En el caso de un accidente agudo, la disparidad está todavía muy presente. La razón de ello es que los síntomas en las mujeres no son necesariamente «típicos» como en los hombres (dolor en el pecho que se irradia al brazo y la mandíbula izquierdos) y pueden pasar fácilmente desapercibidos para la mujer o ser malinterpretados y descuidados por la profesión médica: Fatiga grave, falta de aliento, dificultad para respirar (signos que pueden evocar ansiedad, angustia o incluso depresión), pero también náuseas, vómitos, sudor, dolor de estómago (signos que pueden confundirse con problemas digestivos).

Esta falta de conocimiento y subestimación del dolor por parte de las propias mujeres hace que éstas tarden más en acudir a los servicios de emergencia o en llamar al Samu, lo que provoca retrasos en el diagnóstico y el tratamiento, lo que aumenta el riesgo de mortalidad.

Medidas simples pero eficaces

Casi todos los factores de riesgo (alrededor del 90%) son modificables, de ahí la necesidad de una información «activa» para las mujeres, que ya es una de las prioridades de la Federación Francesa de Cardiología.

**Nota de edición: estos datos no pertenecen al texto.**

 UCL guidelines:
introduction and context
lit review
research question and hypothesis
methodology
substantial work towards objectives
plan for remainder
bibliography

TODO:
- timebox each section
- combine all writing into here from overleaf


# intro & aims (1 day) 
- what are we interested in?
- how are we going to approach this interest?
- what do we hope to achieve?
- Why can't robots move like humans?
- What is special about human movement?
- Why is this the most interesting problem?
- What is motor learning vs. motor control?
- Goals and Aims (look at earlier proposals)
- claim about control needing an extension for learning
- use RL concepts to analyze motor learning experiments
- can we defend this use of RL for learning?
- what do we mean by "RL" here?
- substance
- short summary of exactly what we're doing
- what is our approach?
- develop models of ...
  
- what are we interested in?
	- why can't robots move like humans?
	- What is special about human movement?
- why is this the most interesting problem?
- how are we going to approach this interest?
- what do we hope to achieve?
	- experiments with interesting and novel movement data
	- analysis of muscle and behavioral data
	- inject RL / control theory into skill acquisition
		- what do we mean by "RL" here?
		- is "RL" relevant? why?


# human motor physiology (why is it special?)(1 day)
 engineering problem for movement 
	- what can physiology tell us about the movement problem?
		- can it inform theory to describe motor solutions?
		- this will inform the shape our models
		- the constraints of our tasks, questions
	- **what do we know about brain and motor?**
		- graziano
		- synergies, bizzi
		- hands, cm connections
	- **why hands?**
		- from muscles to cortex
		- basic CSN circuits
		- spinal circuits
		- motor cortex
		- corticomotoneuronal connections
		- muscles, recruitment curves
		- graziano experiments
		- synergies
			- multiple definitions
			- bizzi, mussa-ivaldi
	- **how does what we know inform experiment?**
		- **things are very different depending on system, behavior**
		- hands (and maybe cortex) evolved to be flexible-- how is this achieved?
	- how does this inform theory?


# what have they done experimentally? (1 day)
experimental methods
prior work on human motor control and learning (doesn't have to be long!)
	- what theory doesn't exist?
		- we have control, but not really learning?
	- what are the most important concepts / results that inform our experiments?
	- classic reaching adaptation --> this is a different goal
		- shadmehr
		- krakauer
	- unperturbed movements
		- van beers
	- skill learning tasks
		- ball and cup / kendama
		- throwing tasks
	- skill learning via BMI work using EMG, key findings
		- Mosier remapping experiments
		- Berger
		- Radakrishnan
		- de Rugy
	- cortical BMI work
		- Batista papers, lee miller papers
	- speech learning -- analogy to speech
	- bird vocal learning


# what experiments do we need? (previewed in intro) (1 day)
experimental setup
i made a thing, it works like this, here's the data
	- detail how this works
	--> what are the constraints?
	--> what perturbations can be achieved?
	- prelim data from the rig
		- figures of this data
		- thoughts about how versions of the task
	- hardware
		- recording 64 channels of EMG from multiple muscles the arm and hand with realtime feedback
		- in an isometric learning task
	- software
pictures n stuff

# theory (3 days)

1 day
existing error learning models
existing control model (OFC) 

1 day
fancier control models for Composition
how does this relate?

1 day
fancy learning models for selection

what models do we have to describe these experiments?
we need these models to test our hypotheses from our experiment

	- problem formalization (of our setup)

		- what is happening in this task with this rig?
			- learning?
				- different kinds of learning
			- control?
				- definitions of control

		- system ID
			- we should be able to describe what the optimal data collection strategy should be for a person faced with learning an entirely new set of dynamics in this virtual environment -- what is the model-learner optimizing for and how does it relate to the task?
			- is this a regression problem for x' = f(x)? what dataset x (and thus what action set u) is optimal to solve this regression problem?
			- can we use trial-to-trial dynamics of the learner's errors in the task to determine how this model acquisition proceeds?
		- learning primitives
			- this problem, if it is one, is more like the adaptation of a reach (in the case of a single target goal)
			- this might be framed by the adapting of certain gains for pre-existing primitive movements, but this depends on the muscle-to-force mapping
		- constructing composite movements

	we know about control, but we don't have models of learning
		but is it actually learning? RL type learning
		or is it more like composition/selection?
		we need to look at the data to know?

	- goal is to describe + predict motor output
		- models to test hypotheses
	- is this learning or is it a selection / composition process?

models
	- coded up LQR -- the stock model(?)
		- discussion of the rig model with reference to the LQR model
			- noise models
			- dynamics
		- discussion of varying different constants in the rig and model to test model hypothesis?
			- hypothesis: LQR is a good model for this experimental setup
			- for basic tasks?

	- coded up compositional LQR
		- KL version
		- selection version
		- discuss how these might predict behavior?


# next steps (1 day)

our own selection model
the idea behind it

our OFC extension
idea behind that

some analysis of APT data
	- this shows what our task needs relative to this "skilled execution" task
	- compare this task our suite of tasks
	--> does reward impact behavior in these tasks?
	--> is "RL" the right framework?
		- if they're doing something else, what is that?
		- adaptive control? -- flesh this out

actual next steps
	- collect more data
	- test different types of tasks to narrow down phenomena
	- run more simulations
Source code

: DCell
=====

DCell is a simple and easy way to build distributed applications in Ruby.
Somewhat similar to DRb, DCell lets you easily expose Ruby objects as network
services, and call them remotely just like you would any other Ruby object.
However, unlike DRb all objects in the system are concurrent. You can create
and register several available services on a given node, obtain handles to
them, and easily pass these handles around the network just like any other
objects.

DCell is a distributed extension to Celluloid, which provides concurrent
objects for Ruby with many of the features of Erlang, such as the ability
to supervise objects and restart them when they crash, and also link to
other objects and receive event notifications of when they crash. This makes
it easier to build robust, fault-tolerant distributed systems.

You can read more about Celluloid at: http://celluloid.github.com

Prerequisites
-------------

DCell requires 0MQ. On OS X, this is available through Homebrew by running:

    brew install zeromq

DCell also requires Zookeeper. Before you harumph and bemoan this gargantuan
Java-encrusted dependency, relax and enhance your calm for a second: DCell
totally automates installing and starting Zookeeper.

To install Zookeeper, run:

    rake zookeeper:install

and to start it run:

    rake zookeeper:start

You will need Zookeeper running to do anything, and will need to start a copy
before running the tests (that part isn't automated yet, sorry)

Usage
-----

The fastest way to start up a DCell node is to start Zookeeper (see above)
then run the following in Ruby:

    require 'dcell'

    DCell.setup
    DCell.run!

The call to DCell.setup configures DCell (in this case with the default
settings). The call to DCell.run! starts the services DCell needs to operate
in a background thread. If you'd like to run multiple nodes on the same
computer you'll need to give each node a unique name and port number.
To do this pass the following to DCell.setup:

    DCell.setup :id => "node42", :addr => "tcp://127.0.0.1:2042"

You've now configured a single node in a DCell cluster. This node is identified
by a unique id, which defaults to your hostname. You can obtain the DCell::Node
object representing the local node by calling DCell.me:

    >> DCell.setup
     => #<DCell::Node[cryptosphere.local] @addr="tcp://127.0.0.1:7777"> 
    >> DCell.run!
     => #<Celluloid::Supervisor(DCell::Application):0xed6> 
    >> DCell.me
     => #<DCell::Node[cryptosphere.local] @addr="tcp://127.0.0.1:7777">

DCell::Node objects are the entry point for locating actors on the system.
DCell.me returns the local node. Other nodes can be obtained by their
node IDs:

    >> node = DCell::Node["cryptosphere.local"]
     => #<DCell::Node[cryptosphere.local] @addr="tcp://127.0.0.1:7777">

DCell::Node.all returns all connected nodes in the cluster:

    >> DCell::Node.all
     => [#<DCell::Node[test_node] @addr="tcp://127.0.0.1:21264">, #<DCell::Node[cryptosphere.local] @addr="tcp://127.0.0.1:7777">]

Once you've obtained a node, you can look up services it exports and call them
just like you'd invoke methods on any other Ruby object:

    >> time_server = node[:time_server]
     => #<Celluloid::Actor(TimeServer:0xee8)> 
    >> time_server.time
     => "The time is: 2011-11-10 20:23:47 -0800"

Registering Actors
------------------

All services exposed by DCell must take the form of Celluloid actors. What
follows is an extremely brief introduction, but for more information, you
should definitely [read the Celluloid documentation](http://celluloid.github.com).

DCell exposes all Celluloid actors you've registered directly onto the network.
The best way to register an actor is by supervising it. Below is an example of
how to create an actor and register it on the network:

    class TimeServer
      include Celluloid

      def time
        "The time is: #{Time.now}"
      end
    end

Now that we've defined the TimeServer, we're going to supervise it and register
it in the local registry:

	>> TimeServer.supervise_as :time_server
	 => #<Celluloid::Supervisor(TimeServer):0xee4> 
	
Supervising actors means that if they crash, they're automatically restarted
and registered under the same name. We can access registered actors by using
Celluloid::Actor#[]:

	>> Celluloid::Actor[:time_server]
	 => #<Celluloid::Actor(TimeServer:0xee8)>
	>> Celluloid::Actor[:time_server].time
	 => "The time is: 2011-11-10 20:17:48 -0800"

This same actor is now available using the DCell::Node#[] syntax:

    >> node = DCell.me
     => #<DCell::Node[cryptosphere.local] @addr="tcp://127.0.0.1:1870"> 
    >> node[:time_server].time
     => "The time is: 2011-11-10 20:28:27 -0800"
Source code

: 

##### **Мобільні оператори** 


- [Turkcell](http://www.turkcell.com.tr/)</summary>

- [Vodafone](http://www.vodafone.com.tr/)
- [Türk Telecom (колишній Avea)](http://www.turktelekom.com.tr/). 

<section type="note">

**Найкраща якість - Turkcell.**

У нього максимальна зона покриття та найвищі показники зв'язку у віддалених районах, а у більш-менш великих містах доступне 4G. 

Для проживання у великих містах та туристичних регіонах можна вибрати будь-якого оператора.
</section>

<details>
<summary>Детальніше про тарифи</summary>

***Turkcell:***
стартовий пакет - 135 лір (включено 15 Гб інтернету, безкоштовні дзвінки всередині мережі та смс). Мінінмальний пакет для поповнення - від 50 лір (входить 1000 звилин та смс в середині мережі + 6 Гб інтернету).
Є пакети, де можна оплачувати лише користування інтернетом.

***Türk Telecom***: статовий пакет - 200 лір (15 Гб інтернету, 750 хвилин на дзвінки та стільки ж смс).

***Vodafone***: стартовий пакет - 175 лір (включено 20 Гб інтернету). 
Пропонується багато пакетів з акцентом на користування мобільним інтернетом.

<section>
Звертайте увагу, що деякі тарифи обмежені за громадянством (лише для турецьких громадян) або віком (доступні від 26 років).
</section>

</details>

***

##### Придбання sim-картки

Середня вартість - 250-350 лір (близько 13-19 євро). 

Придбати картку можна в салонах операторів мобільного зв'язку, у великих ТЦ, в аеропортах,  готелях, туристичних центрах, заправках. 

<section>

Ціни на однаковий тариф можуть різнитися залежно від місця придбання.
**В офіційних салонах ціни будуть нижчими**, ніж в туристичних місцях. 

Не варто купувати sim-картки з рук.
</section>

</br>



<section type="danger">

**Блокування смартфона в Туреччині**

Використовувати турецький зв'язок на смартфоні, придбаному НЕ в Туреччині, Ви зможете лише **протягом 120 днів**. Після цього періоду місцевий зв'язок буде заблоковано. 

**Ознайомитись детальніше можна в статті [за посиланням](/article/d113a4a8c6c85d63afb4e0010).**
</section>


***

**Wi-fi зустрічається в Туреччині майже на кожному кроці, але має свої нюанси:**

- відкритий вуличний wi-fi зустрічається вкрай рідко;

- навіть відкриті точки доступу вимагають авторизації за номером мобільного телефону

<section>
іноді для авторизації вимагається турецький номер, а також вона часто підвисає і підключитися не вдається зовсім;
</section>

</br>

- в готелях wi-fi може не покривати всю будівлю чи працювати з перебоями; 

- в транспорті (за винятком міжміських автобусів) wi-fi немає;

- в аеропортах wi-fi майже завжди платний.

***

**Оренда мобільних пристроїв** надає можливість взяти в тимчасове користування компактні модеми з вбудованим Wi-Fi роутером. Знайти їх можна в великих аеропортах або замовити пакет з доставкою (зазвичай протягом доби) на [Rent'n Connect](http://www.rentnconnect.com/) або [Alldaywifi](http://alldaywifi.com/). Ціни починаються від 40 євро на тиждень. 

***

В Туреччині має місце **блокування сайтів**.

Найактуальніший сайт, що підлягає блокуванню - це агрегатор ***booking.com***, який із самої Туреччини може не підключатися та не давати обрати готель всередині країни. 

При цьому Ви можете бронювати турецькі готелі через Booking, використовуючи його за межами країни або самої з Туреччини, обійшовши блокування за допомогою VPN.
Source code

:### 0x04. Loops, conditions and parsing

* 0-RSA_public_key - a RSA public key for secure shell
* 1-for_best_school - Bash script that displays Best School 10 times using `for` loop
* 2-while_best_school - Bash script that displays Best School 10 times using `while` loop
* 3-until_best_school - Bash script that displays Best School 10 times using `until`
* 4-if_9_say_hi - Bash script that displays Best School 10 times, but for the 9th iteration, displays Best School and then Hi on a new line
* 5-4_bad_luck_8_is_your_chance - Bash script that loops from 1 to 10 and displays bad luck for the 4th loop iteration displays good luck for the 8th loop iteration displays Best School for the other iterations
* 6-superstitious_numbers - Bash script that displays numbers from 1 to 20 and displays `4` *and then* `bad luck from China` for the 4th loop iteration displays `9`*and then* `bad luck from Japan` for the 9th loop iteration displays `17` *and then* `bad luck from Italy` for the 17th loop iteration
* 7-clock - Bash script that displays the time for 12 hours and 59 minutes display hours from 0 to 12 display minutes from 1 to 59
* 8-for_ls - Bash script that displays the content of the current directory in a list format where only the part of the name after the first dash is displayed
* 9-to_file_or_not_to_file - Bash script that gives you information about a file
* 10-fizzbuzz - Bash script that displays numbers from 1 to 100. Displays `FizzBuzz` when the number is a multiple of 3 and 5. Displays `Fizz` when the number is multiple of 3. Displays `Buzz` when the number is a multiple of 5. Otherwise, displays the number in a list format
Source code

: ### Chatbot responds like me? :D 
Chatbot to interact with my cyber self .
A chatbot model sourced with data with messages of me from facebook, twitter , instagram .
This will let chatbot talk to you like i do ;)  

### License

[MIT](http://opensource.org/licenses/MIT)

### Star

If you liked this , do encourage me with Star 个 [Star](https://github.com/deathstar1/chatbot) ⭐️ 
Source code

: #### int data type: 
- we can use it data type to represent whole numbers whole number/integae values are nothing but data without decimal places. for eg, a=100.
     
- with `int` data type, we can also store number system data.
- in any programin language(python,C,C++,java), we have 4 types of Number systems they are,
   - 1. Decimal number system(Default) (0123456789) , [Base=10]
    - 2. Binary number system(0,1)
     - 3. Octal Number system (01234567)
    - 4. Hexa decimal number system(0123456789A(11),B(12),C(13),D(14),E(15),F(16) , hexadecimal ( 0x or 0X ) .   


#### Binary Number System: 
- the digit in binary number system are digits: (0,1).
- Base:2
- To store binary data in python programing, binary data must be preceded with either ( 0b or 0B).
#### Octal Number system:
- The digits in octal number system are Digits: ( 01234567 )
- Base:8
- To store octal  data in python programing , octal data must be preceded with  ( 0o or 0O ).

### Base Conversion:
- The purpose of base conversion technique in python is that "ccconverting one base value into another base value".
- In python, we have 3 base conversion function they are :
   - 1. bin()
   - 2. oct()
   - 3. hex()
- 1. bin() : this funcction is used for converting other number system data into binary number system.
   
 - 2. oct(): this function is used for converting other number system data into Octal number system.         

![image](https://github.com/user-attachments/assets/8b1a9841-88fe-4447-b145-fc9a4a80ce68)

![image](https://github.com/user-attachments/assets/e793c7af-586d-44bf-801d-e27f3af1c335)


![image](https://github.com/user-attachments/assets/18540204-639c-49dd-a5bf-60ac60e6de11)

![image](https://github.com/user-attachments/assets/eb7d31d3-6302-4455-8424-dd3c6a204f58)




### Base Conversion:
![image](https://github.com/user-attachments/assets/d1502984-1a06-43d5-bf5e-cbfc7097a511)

  • Dejar de fumar, que es imperativo a cualquier edad, permite reducir el riesgo cardiovascular en un tercio a los dos años de edad y completamente a los cinco años de edad.
  • Dado que una dieta baja en frutas y verduras es responsable del 14% de los infartos de miocardio, se recomienda especialmente aumentar la dosis de plantas, que protegen tanto las células vasculares como las miocárdicas (en particular gracias a la vitamina K, un vasodilatador) y contribuyen a la lucha contra el sobrepeso y la obesidad.
  • La lucha contra el sedentarismo (responsable del 12% de los ataques cardíacos) es también una ventaja importante, por sus beneficios sobre el corazón (un músculo que necesita ser entrenado), sobre el peso y sobre la hipertensión. La actividad física moderada (el equivalente a 30 minutos de caminata rápida cinco veces por semana) reduce el riesgo cardiovascular a la mitad.
  • El estrés y los factores psicológicos (depresión, ansiedad), es importante aliviarlos a través de la actividad deportiva, pero también cualquier disciplina o terapia efectiva: terapias conductuales y cognitivas, sofrología, coherencia cardíaca, yoga, meditación.